Parce qu'il y a quand même une chose à comprendre, c'est qu'on n'entame pas un tel parcours sans au minimum s'être posé les bonnes questions et avoir envisagé toutes les éventualités, vu les bouleversements que ça va engendrer à tous les niveaux. Moi perso je ne pouvais pas imaginer commencer le parcours total sans avoir au moins la "garantie" de ne pas m'être trompée et de tout arrêter en cours de route, ça implique trop de choses. Alors oui j'ai eu peur de ce fameux protocole, comme beaucoup, alors qu'en fait il insiste juste sur "l'engagement" qu'on est prête à accepter pour aller jusqu'au bout. Aujourd'hui je sais que je ne me suis pas trompée, en dépit des difficultés, mais avant de franchir le pas je n'étais encore sûre de rien à 100%, et l'enjeu était trop important pour que je me fourvoie encore dans une voie qui aurait pu ne pas être mienne. 40 ans de questions sans réponse, je n'allais pas trouver la Vérité en 5 minutes, sur un simple coup de tête.
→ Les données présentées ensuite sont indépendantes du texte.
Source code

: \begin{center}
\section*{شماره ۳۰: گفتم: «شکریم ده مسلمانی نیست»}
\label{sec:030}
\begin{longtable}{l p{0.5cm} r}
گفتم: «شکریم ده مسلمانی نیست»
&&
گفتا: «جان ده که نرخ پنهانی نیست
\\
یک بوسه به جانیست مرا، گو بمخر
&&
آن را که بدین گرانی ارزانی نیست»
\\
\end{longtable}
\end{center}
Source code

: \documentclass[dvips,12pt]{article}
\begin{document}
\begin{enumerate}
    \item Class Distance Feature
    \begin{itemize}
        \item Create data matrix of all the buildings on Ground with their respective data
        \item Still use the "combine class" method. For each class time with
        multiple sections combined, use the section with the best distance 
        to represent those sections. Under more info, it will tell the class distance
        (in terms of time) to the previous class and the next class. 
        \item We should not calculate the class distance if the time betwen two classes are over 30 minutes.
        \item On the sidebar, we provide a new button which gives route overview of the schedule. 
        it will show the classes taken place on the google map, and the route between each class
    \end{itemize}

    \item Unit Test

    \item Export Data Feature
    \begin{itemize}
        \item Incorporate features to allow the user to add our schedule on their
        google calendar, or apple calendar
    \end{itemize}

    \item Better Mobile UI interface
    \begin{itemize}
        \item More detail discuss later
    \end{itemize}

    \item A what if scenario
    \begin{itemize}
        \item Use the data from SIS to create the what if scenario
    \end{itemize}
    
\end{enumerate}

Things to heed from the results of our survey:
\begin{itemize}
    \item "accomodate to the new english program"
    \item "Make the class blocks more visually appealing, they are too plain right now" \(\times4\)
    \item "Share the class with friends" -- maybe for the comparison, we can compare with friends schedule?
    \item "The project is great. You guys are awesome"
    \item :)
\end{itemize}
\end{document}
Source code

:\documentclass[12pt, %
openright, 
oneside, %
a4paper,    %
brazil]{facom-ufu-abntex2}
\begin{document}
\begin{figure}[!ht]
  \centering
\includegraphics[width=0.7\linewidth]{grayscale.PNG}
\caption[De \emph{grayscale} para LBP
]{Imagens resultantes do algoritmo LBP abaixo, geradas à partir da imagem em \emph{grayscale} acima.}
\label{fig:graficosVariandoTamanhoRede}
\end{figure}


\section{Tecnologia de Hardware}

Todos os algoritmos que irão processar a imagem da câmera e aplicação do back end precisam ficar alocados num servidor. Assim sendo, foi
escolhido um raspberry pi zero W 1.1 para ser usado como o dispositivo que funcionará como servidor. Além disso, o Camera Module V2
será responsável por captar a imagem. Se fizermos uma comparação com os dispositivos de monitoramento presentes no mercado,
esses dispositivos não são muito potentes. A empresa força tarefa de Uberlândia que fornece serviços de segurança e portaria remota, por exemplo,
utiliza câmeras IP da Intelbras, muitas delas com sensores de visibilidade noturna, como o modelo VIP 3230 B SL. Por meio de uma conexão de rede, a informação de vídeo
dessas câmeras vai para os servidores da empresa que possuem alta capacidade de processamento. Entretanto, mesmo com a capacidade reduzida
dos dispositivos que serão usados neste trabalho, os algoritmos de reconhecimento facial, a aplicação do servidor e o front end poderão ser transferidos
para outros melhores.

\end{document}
Mais seulement voilà, la voie que j'avais choisie, pensant faire les choses dans les règles, ne me donnait qu'une possibilité : celle de pouvoir être opérée à l'étranger. Or il se trouve que si, chez certaines, cette opération n'est pas forcément envisagée au début, pour moi elle était incontournable, et désirée dès le départ, ou alors ce n'était pas la peine de commencer. Là aussi tout ça se prépare, et je me voyais difficilement vouloir devenir femme en gardant mes attributs masculins. Ou alors ce n'est pas la peine de prendre des hormones et commencer le parcours en sachant que l'opération ne sera qu'une option facultative, il y a plus rapide et moins contraignant pour avoir des seins et une apparence féminine, sauf que ça ne me correspondait pas.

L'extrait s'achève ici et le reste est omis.